6. MIPS’ analog divorce
Analog is the hottest thing since sliced bread. Not for one IP vendor. MIPS Technologies Inc., which in August 2007 bought Chipidea, a Portuguese analog and mixed-signal IP company for $147 million, in May divested its analog business group to Synopsys Inc. in an all-cash transaction for $22 million. The marriage lasted only 18 months. At the least the divorce went well.
7. Bad memories
As part of its plan to bail-out Taiwan’s loss ridden DRAM sector, the Taiwan government proposed consolidating all of the island’s DRAM makers into a single company. Thus far, the DRAM vendors have refused. Even a pro-Taiwan lobbying group is mystified. The Taiwanese government plan to consolidate the island’s DRAM industry around the government-backed Taiwan Memory Co. (TMC) remains unclear and could do more harm than good, according to a recent report from that group. TMC may never get off the ground.
8. 450-mm fab dreams
Intel, TSMC and Samsung are separately pushing for 450-mm ”prototype” fabs by 2012. International Sematech is spearheading the effort. Late last year, Sematech updated its 450-mm fab roadmap–amid the worst downturn in the equipment industry. At a Sematech event, no one explained who would pay for the R&D or the 450-mm tools. One analyst said it best: Semiconductor equipment companies should boycott development of tools for the transition to 450-mm wafers, saying chip gear vendors were the losers in the transition to 300-mm wafers and would likely not benefit from the next move to larger wafers.
9. Selling out is OK
Fab automation vendor Asyst Technologies Inc. rejected takeover bids from Aquest Systems Corp. and others last year. Since then the company has filed for bankruptcy and has been all but begging for a buyer. The firm’s CEO resigned in April and it was delisted from the Nasdaq stock exchange. Similarly, fab tool vendor Axcelis Technologies Inc.rejected bids from Japan’s Sumitomo Heavy Industries Ltd. last year. Since then, the company has cut hundreds of workers, been sued by its stockholders, and was forced to sell its stake in a Japanese joint venture to a partner. The company’s stock price has declined from nearly $6 per share a year ago to just over 50 cents per share as of June 8.

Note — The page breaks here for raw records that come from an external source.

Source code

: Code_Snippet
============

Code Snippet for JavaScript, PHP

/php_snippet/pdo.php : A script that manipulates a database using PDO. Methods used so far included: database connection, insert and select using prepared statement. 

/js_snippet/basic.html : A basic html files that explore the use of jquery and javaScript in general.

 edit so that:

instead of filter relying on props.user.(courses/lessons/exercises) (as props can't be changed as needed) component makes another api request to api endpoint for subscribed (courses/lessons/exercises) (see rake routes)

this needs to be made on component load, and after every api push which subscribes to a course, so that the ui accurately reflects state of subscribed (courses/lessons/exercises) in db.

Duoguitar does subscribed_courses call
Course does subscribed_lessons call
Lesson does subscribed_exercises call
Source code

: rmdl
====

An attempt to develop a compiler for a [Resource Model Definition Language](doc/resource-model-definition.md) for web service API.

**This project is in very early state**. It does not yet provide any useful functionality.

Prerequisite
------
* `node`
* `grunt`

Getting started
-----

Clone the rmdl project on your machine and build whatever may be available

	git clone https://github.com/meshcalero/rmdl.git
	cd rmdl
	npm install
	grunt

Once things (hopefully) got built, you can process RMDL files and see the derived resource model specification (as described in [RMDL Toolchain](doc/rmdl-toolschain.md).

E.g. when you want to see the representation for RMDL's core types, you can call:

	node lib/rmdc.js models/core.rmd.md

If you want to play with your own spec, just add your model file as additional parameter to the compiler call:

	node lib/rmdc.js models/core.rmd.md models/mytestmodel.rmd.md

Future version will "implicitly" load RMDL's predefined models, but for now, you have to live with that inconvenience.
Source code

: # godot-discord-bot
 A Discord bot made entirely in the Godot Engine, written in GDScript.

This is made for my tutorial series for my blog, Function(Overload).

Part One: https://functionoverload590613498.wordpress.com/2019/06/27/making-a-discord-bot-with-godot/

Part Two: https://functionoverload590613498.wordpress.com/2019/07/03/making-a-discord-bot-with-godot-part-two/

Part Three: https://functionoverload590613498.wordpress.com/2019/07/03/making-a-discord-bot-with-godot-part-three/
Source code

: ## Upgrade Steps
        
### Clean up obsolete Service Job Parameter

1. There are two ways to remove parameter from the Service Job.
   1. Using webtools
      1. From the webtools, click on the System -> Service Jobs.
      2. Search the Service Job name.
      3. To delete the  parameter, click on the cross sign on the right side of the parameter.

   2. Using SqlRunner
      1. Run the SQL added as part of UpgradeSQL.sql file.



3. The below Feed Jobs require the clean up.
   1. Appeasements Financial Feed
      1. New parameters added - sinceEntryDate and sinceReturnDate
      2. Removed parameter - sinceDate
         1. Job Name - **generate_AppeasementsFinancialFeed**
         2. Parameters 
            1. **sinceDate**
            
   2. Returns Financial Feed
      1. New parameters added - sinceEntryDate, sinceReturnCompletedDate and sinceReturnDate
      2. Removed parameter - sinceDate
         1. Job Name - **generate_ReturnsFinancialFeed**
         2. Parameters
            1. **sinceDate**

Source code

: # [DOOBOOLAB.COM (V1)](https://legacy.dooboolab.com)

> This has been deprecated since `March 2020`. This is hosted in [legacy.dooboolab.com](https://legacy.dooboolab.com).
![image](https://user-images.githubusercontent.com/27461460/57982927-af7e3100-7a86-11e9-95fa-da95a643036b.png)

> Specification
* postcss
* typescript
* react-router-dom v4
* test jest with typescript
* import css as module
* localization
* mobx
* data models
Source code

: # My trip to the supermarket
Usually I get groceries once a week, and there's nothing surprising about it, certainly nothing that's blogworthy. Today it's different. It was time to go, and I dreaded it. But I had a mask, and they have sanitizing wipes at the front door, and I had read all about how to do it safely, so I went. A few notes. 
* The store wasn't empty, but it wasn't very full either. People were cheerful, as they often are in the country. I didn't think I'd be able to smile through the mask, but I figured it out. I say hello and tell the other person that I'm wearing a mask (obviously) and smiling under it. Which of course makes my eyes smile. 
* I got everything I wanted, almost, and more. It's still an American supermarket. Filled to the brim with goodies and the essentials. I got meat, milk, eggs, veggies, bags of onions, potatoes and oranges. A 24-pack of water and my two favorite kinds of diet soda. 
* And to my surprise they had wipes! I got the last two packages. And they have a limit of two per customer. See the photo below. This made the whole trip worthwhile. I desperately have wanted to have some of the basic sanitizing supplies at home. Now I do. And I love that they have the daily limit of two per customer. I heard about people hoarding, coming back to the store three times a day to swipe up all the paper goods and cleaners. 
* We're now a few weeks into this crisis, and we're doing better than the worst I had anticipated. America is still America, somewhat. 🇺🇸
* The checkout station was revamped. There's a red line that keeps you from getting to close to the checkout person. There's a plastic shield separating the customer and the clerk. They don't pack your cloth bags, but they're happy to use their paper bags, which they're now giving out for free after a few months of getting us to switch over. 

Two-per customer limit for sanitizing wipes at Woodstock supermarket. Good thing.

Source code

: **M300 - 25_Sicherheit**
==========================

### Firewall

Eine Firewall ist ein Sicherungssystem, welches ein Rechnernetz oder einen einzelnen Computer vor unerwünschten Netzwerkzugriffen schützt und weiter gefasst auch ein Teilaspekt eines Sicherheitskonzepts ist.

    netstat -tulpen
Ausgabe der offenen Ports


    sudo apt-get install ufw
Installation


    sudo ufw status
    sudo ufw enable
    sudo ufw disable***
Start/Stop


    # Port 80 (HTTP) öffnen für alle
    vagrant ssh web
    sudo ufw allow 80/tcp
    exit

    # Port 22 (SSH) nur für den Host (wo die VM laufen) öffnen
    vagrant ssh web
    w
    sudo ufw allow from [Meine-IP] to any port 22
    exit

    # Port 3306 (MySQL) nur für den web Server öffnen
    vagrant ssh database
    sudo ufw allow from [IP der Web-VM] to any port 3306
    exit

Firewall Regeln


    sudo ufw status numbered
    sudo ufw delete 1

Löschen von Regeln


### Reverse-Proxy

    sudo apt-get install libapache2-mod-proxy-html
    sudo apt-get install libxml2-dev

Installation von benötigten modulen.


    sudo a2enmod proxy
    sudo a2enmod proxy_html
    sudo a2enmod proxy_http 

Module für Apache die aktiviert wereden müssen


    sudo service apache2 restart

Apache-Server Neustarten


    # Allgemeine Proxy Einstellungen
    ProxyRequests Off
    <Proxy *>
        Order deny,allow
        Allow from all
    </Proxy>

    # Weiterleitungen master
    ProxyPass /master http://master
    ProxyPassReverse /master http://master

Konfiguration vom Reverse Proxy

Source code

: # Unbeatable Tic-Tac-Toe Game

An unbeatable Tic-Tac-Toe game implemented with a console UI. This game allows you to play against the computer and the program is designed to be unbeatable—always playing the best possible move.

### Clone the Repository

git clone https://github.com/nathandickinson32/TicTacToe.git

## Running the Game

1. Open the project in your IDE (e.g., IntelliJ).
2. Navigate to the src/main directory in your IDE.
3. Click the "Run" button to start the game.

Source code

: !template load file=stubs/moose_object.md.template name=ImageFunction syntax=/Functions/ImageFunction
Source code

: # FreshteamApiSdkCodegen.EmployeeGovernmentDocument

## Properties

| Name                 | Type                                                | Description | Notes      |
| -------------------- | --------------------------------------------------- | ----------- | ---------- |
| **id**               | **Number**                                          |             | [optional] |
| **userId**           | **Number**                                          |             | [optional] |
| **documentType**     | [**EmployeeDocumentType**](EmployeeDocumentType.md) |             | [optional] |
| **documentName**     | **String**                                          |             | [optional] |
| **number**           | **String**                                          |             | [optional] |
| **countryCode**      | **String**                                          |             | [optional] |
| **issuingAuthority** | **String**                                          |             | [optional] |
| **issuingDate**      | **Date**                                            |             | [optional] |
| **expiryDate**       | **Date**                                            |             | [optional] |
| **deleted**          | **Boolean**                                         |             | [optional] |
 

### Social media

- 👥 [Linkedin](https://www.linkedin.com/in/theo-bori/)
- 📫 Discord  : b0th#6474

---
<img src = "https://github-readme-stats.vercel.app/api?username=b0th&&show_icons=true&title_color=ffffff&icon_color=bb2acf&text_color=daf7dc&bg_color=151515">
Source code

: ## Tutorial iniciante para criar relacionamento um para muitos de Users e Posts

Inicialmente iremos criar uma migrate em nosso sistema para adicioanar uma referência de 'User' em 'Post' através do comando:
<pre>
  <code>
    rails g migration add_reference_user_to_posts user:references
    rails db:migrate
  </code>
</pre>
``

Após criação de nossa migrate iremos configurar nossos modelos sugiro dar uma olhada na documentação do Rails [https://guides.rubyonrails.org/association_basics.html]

(tie) 10. ATE standards are proprietary
Standards in automatic test equipment (ATE) look good on paper, but they certainly don’t work in the real world. ATE vendors simply can’t agree on anything; they hate each other. And consortiums don’t work too. For example, the Semiconductor Test Consortium Inc. (STC) was formed in 2003 to devise ATE standards. The end result: The STC flopped and Japan’s Advantest built a proprietary tester for Intel. Then, last year, Advantest, Amkor, Infineon, Intel, LTX-Credence, Qualcomm, Roos Instruments, Teradyne, and Verigy formed a new organization to devise ATE standards in an effort to lower test costs. The group, called Collaborative Alliance for Semiconductor Test or CAST, recently discontinued its operations and was folded into the SEMI trade group. CAST is still alive but don’t look for ATE standards in the future.
(tie) 10. Fister fumbles
Cadence Design Systems Inc.’s bid to buy Mentor Graphics Corp. last summer may have been the final nail in the coffin of the Michael Fister regime. Fister was known to think big, and the acquisition of Mentor would certainly have been that. Mentor was initially uninterested, but later grumbled that Cadence did not follow through with face-to-face negotiations. A few months later, Fister was gone and a humbled Cadence was watching its sales tumble as it started back on the path to a ratable business model. Ironically, the $1.6 billion that Cadence initially bid for Mentor was close to the amount of the loss that Cadence eventually reported for the fourth quarter of 2008.